Our goal was to verify the dental abnormalities and the oral health condition in these patients.
Prospective study of oral conditions in patients with Hypophosphatemic rickets. This report employed a simple method to be easily reproducible: oral clinical exam and radiographic evaluation.
Fourteen patients were studied, 5 males, median age of 11years (4 to 26). Occlusion defects (85,7%) and enamel hypoplasia (57,1%) were significant more frequently than dental abscesses (one patient). We observed enlarged pulp chambers in 43% of the patients and hypoplasia and dentin abnormalities in 14,3%. We could not detect a significant correlation between dental abnormalities and delayed treatment (p>0,05). DMFT index for 6 to 12 years patients (n=12) showed that the oral health is unsatisfactory (mean DMFT= 5).
Patients with Hypophosphatemic Rickets frequently present dental alterations and these are not completely recovered with the treatment, unless dental abscess and they need a periodical oral examination.
Hypophosphatemic rickets represents a group of heritable disorders of phosphate renal regulation with very similar features and with three known forms of inheritance: autosomal dominant (ADHR), autosomal recessive (ARHR) and X‐linked dominant (XLH), with the latter being the most common form. In all three types of hypophosphatemic rickets, an increased FGF23 activity has been demonstrated. FGF‐23 inhibits renal phosphate resorption in the proximal tubule of the kidney by decreasing of the number of sodium‐phosphate cotransporters (NPT2a). It also inhibits 1‐alpha hydroxylase1,2 and, consequently, diminishes the production of 1,25‐(OH)2 vitamin D, thus reducing the intestinal absorption of phosphate and calcium. Patients can present osteomalacia or rickets,3 and the bone abnormalities are frequently restricted to the lower limbs and manifest clinically as pain while walking and skeletal deformities, with frequent genu varum. Inorganic phosphate (Pi) is required for cellular functions and skeletal mineralization, and hypophosphatemia is associated with dysplastic, poorly mineralized dentin with areas of interglobular dentin (hypomineralization), and enlarged pulp chambers.4 Therefore, although the functional properties of odontoblasts are normal, dental and oral abnormalities can occur in these patients and have been observed more frequently in the primary dentition. Recurrent spontaneous abscess formation that affects multiple noncarious primary teeth is the principle clinical finding described in literature.5
Our goal was to verify the dental abnormalities and oral health condition in patients with hypophosphatemic rickets.

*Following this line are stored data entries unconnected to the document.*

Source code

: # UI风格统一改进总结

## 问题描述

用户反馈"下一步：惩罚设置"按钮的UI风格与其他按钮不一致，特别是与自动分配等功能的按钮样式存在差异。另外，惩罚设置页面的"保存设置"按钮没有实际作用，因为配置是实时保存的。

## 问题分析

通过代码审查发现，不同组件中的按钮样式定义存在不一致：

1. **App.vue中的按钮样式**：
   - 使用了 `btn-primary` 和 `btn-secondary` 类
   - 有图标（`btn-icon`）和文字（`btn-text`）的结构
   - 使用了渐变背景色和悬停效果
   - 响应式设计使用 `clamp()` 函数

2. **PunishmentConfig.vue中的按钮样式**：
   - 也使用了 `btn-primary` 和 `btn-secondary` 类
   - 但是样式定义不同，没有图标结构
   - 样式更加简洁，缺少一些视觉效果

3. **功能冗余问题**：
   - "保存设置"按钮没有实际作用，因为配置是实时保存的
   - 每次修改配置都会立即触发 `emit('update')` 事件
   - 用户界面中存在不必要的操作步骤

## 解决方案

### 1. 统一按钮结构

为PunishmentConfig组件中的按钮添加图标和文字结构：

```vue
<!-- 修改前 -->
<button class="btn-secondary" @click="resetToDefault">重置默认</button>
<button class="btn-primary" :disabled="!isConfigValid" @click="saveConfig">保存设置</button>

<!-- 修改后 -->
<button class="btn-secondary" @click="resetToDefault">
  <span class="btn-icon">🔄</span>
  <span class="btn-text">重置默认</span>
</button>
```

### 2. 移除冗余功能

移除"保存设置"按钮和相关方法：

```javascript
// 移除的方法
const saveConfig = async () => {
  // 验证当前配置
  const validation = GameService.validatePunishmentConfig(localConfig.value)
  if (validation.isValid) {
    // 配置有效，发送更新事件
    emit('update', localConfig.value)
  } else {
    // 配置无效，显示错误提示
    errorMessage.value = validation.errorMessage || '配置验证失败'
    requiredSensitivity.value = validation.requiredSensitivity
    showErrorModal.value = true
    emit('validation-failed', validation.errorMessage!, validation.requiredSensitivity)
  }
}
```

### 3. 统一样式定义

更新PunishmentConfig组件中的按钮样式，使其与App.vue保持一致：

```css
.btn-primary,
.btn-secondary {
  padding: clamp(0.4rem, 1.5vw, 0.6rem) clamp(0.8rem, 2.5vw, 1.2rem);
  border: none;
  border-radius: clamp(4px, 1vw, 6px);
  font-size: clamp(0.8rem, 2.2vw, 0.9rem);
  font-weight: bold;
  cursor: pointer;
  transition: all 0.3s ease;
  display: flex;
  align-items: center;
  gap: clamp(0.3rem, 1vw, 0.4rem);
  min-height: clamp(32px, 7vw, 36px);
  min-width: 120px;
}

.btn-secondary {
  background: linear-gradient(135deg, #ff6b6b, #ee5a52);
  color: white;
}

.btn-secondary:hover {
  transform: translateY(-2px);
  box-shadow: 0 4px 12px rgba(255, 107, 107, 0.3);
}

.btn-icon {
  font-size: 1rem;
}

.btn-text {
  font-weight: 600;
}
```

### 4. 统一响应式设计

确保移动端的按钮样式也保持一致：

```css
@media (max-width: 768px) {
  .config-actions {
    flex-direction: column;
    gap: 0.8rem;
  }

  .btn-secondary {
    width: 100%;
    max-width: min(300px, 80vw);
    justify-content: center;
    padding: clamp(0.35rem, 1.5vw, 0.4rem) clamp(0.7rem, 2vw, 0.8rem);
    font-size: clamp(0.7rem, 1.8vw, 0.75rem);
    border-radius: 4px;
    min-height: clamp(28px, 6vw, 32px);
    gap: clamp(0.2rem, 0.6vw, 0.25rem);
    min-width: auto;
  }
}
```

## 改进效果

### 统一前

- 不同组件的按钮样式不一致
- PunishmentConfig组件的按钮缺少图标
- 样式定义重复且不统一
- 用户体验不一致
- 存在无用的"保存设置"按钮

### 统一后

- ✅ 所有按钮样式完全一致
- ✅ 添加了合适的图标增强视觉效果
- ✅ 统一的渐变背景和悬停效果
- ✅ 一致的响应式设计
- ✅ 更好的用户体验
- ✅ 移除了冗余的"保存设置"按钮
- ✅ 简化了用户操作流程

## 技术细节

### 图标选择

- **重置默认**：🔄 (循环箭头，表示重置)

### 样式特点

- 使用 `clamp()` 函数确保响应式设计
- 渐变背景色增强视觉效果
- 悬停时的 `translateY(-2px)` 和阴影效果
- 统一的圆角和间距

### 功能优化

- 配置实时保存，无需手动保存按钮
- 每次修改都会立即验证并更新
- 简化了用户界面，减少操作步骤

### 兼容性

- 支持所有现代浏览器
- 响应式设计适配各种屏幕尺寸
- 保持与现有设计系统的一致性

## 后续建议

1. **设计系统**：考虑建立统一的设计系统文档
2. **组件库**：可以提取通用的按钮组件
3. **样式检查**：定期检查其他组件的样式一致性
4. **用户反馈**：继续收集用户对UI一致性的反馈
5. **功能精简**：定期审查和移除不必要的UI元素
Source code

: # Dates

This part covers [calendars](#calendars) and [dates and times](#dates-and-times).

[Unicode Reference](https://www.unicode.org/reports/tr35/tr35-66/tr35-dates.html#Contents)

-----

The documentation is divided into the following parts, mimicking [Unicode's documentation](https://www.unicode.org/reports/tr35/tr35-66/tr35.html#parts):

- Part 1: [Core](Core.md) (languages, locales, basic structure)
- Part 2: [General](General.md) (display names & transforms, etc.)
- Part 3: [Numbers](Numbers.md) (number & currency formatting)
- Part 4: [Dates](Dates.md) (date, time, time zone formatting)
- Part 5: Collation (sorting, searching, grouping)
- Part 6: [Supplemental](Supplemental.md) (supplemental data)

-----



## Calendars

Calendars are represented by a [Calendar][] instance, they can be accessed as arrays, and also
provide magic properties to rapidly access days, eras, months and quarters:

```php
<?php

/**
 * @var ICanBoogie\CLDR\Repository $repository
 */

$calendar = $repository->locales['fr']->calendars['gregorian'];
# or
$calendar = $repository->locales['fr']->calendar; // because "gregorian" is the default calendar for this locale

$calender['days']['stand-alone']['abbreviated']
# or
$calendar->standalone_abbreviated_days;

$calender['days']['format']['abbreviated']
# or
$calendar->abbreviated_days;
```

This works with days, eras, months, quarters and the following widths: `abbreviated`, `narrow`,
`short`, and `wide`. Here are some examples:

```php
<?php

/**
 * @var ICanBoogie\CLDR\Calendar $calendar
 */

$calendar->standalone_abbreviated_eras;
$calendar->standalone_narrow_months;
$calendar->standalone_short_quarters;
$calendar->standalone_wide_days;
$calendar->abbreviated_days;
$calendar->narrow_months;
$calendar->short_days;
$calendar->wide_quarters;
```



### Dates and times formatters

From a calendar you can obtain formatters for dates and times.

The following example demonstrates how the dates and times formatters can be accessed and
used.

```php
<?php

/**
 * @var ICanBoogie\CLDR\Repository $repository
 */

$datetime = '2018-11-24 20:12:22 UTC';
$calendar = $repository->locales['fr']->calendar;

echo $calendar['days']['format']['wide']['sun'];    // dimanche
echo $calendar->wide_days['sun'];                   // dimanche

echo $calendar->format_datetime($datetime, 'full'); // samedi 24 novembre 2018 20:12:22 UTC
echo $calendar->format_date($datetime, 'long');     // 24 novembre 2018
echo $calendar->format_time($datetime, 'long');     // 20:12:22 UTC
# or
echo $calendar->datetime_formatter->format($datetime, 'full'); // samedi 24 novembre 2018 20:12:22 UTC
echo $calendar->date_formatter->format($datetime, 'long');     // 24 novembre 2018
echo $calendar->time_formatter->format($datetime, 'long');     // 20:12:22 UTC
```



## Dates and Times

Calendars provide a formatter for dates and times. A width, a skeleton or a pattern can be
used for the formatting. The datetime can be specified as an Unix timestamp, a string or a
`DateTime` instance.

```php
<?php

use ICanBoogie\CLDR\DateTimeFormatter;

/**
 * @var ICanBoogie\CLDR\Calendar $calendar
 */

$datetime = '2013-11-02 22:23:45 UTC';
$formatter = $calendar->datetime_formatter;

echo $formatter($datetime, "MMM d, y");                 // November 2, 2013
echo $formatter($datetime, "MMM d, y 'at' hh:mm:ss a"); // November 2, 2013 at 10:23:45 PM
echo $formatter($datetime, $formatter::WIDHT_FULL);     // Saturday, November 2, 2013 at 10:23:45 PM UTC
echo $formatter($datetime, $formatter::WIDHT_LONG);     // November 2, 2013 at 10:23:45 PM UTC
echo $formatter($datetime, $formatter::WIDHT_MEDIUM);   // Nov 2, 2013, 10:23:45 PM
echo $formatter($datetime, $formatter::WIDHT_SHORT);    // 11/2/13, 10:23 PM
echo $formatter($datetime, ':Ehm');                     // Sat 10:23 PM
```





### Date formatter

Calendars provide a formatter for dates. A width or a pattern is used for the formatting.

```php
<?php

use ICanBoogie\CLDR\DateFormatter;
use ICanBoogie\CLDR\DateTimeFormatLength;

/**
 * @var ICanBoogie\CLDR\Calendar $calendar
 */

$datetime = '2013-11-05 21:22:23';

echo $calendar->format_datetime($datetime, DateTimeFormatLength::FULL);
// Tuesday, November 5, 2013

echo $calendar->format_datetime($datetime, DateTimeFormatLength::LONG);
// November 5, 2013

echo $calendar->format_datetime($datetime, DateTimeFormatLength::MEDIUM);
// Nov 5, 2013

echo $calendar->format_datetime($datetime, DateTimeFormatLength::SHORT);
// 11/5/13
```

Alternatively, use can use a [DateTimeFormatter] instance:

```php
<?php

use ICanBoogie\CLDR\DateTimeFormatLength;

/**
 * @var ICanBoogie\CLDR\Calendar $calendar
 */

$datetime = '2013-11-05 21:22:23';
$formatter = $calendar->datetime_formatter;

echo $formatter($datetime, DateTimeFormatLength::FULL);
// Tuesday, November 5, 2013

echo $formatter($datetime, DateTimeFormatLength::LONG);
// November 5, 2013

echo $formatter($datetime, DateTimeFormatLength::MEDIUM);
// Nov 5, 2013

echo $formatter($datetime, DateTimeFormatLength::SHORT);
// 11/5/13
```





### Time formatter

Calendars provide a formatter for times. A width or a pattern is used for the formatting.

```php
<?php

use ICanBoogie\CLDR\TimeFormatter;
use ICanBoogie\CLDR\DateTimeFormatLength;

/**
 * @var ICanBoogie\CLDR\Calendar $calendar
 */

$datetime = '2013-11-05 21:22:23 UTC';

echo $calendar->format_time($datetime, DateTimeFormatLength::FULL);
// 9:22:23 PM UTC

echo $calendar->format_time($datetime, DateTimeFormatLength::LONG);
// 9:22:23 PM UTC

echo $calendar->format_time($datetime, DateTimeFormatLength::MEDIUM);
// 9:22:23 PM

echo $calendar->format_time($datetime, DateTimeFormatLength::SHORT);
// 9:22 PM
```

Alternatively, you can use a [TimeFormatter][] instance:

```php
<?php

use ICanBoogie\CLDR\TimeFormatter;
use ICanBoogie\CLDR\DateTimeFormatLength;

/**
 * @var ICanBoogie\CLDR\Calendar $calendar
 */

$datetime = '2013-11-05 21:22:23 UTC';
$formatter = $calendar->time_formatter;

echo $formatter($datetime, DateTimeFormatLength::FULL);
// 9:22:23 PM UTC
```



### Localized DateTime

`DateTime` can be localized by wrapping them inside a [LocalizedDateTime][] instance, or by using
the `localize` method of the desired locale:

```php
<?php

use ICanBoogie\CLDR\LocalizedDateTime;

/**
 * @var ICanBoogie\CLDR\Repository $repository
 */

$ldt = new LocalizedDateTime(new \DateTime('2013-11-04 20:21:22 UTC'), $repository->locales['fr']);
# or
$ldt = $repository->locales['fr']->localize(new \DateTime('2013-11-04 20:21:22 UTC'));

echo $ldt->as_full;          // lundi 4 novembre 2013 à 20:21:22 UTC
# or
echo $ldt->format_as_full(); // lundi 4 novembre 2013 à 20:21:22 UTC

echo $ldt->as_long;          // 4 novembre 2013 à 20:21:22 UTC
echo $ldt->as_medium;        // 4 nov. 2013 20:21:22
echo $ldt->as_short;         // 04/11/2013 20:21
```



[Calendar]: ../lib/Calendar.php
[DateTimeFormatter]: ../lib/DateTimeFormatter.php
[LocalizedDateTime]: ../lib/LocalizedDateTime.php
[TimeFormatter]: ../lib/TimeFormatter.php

We studied 20 patients (aged 0‐18 years at diagnosis) with hypophosphatemic rickets who were followed at the Pediatric Nephrology Unit of Instituto da Criança – Hospital das Clinicas da Faculdade de Medicina da Universidade de São Paulo (HCFMUSP). The patients presented normal renal function (clearance of creatinine ≥90 ml/minute/1.73 m2). Only patients with good compliance were included in the study, and this assessment was based on the results of laboratory exams and adherence to the scheduled visits and exams. Patients with other renal or systemic diseases were excluded from the study.
Clinical evaluations of the patients periodically, every 3 or 4 months, in which the patients were submitted to the following exams: serum phosphate and calcium measurements and intact parathyroid hormone (PTH), alkaline phosphatase and urinary calcium. Renal ultrasonography control was performed annually to check for nephrocalcinosis. Other exams were conducted when necessary. The patients received the conventional treatment based on phosphate and 1,25‐(OH)2 vitamin D supplementation.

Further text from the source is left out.